§ **Task description**
The word "DoxyCompactItemize" occurs in some of the lines below; copy each of those lines.

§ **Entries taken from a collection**

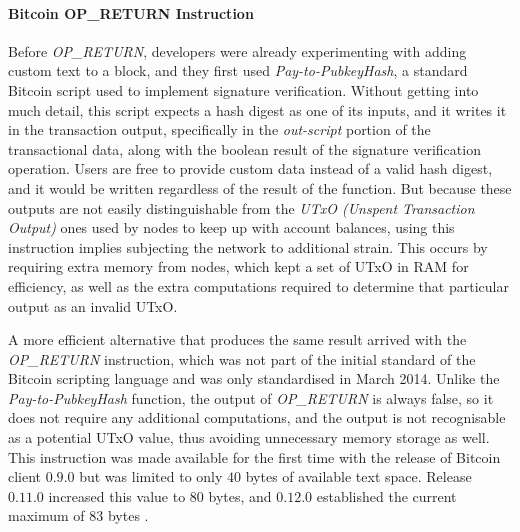 \documentclass[../access.tex]{subfiles}
\begin{document}
        \paragraph{Bitcoin OP\_RETURN Instruction}
            Before \textit{OP\_RETURN}, developers were already experimenting with adding custom text to a block, and they first used \textit{Pay-to-PubkeyHash}, a standard Bitcoin script used to implement signature verification. Without getting into much detail, this script expects a hash digest as one of its inputs, and it writes it in the transaction output, specifically in the \textit{out-script} portion of the transactional data, along with the boolean result of the signature verification operation. Users are free to provide custom data instead of a valid hash digest, and it would be written regardless of the result of the function. But because these outputs are not easily distinguishable from the \textit{UTxO (Unspent Transaction Output)} ones used by nodes to keep up with account balances, using this instruction implies subjecting the network to additional strain. This occurs by requiring extra memory from nodes, which kept a set of UTxO in RAM for efficiency, as well as the extra computations required to determine that particular output as an invalid UTxO.
            \par
            A more efficient alternative that produces the same result arrived with the \textit{OP\_RETURN} instruction, which was not part of the initial standard of the Bitcoin scripting language and was only standardised in March 2014. Unlike the \textit{Pay-to-PubkeyHash} function, the output of \textit{OP\_RETURN} is always false, so it does not require any additional computations, and the output is not recognisable as a potential UTxO value, thus avoiding unnecessary memory storage as well. This instruction was made available for the first time with the release of Bitcoin client $ 0.9.0 $ but was limited to only $40$ bytes of available text space. Release $ 0.11.0 $ increased this value to $80$ bytes, and $ 0.12.0 $ established the current maximum of $83$ bytes \cite{Bartoletti2017}.
            
\end{document}
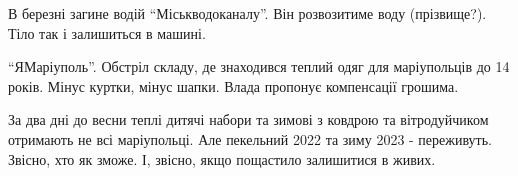 В березні загине водій \enquote{Міськводоканалу}. Він розвозитиме воду (прізвище?).
Тіло так і залишиться в машині. 

\enquote{ЯМаріуполь}. Обстріл складу, де знаходився теплий одяг для маріупольців до 14
років. Мінус куртки, мінус шапки. Влада пропонує компенсації грошима. 

За два дні до весни теплі дитячі набори та зимові з ковдрою та вітродуйчиком
отримають не всі маріупольці. Але пекельний 2022 та зиму 2023 - переживуть.
Звісно, хто як зможе. І, звісно, якщо пощастило залишитися в живих.

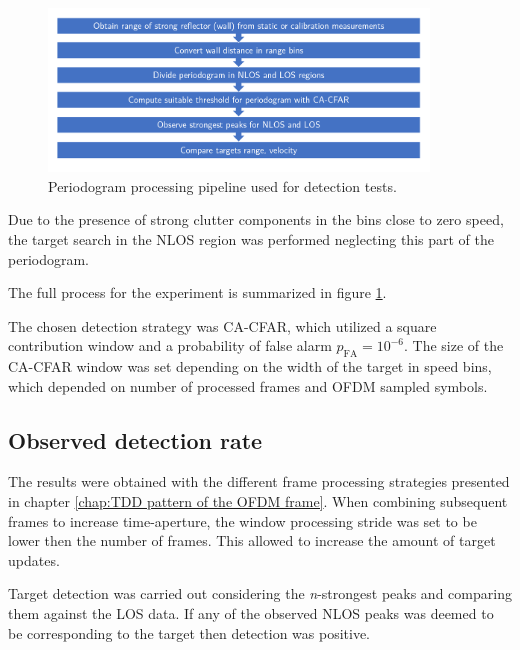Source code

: \begin{figure}[H]
	\centering
	\includegraphics[width=0.9\textwidth]{Images/Test1/NLOS-proc-pipeline.png}
	\caption{Periodogram processing pipeline used for detection tests.}
	\label{fig:Test1_NLOS-proc-pipeline}
\end{figure}


Due to the presence of strong clutter components in the bins close to zero speed, the target search in the NLOS region was performed neglecting this part of the periodogram.

The full process for the experiment is summarized in figure \ref{fig:Test1_NLOS-proc-pipeline}.

The chosen detection strategy was CA-CFAR, which utilized a square contribution window and a probability of false alarm $p_{\text{FA}} = 10^{-6}$. The size of the CA-CFAR window was set depending on the width of the target in speed bins, which depended on number of processed frames and OFDM sampled symbols.

\subsection{Observed detection rate}

The results were obtained with the different frame processing strategies presented in chapter \ref{chap:TDD pattern of the OFDM frame}. When combining subsequent frames to increase time-aperture, the window processing stride was set to be lower then the number of frames. This allowed to increase the amount of target updates.

Target detection was carried out considering the \textit{n}-strongest peaks and comparing them against the LOS data. If any of the observed NLOS peaks was deemed to be corresponding to the target then detection was positive.

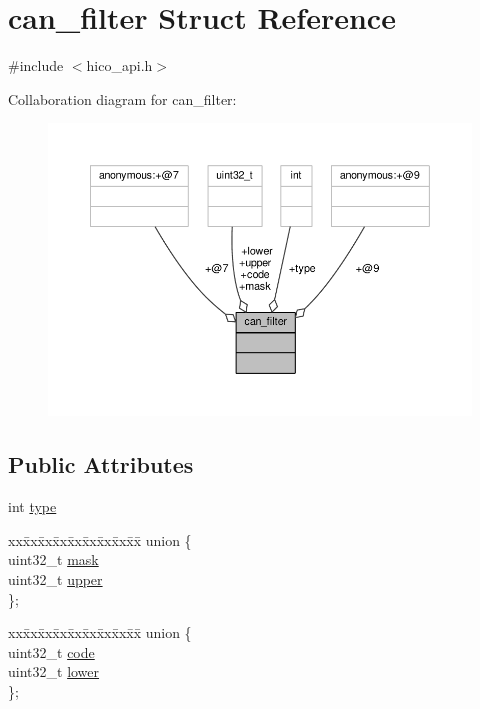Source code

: \hypertarget{structcan__filter}{}\section{can\+\_\+filter Struct Reference}
\label{structcan__filter}


{\ttfamily \#include $<$hico\+\_\+api.\+h$>$}



Collaboration diagram for can\+\_\+filter\+:\nopagebreak
\begin{figure}[H]
\begin{center}
\leavevmode
\includegraphics[width=350pt]{structcan__filter__coll__graph}
\end{center}
\end{figure}
\subsection*{Public Attributes}
\begin{DoxyCompactItemize}
\item 
int \hyperlink{structcan__filter_a796cdd0845b3b22c44028a898938d3e0}{type}
\item 
\begin{tabbing}
xx\=xx\=xx\=xx\=xx\=xx\=xx\=xx\=xx\=\kill
union \{\\
\>uint32\_t \hyperlink{structcan__filter_a15632117f3f031fbbeb28ef562f9ac94}{mask}\\
\>uint32\_t \hyperlink{structcan__filter_a75039f47394150965764154e50f2f3e1}{upper}\\
\}; \\

\end{tabbing}\item 
\begin{tabbing}
xx\=xx\=xx\=xx\=xx\=xx\=xx\=xx\=xx\=\kill
union \{\\
\>uint32\_t \hyperlink{structcan__filter_a33aa98b8a3e04907890496958dcf63da}{code}\\
\>uint32\_t \hyperlink{structcan__filter_aeb05b2987bb06a96739257032fbeaacd}{lower}\\
\}; \\

\end{tabbing}\end{DoxyCompactItemize}


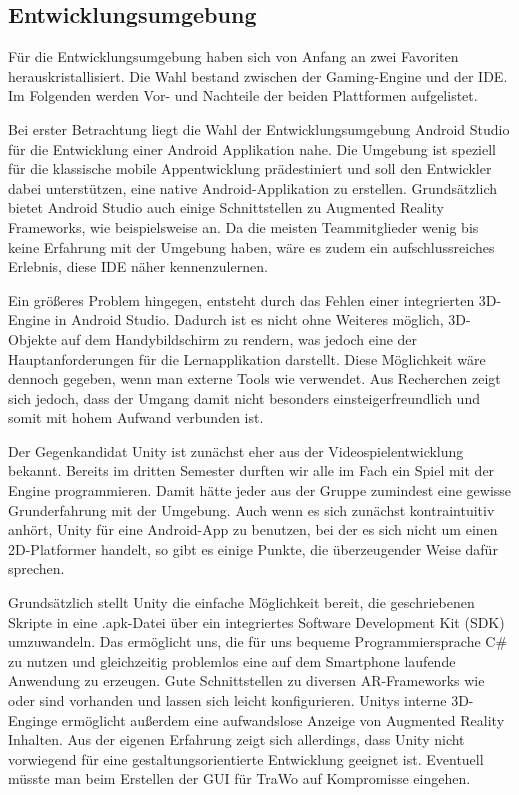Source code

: \subsection{Entwicklungsumgebung}\label{entwicklungsumgebung}
Für die Entwicklungsumgebung haben sich von Anfang an zwei Favoriten herauskristallisiert. Die Wahl bestand zwischen der Gaming-Engine  und der  IDE. Im Folgenden werden Vor- und Nachteile der beiden Plattformen aufgelistet.

Bei erster Betrachtung liegt die Wahl der Entwicklungsumgebung Android Studio für die Entwicklung einer Android Applikation nahe. Die Umgebung ist speziell für die klassische mobile Appentwicklung prädestiniert und soll den Entwickler dabei unterstützen, eine native Android-Applikation zu erstellen. Grundsätzlich bietet Android Studio auch einige Schnittstellen zu Augmented Reality Frameworks, wie beispielsweise  an. Da die meisten Teammitglieder wenig bis keine Erfahrung mit der Umgebung haben, wäre es zudem ein aufschlussreiches Erlebnis, diese IDE näher kennenzulernen.

Ein größeres Problem hingegen, entsteht durch das Fehlen einer integrierten 3D-Engine in Android Studio. Dadurch ist es nicht ohne Weiteres möglich, 3D-Objekte auf dem Handybildschirm zu rendern, was jedoch eine der Hauptanforderungen für die Lernapplikation darstellt. Diese Möglichkeit wäre dennoch gegeben, wenn man externe Tools wie  verwendet. Aus Recherchen zeigt sich jedoch, dass der Umgang damit nicht besonders einsteigerfreundlich und somit mit hohem Aufwand verbunden ist.

Der Gegenkandidat Unity ist zunächst eher aus der Videospielentwicklung bekannt. Bereits im dritten Semester durften wir alle im Fach  ein Spiel mit der Engine programmieren. Damit hätte jeder aus der Gruppe zumindest eine gewisse Grunderfahrung mit der Umgebung. Auch wenn es sich zunächst kontraintuitiv anhört, Unity für eine Android-App zu benutzen, bei der es sich nicht um einen 2D-Platformer handelt, so gibt es einige Punkte, die überzeugender Weise dafür sprechen.

Grundsätzlich stellt Unity die einfache Möglichkeit bereit, die geschriebenen Skripte in eine .apk-Datei über ein integriertes Software Development Kit (SDK) umzuwandeln. Das ermöglicht uns, die für uns bequeme Programmiersprache C\# zu nutzen und gleichzeitig problemlos eine auf dem Smartphone laufende Anwendung zu erzeugen. Gute Schnittstellen zu diversen AR-Frameworks wie  oder  sind vorhanden und lassen sich leicht konfigurieren. Unitys interne 3D-Enginge ermöglicht außerdem eine aufwandslose Anzeige von Augmented Reality Inhalten. Aus der eigenen Erfahrung zeigt sich allerdings, dass Unity nicht vorwiegend für eine gestaltungsorientierte Entwicklung geeignet ist. Eventuell müsste man beim Erstellen der GUI für TraWo auf Kompromisse eingehen.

§ **Answer to the problem**
\begin{DoxyCompactItemize}
\end{tabbing}\end{DoxyCompactItemize}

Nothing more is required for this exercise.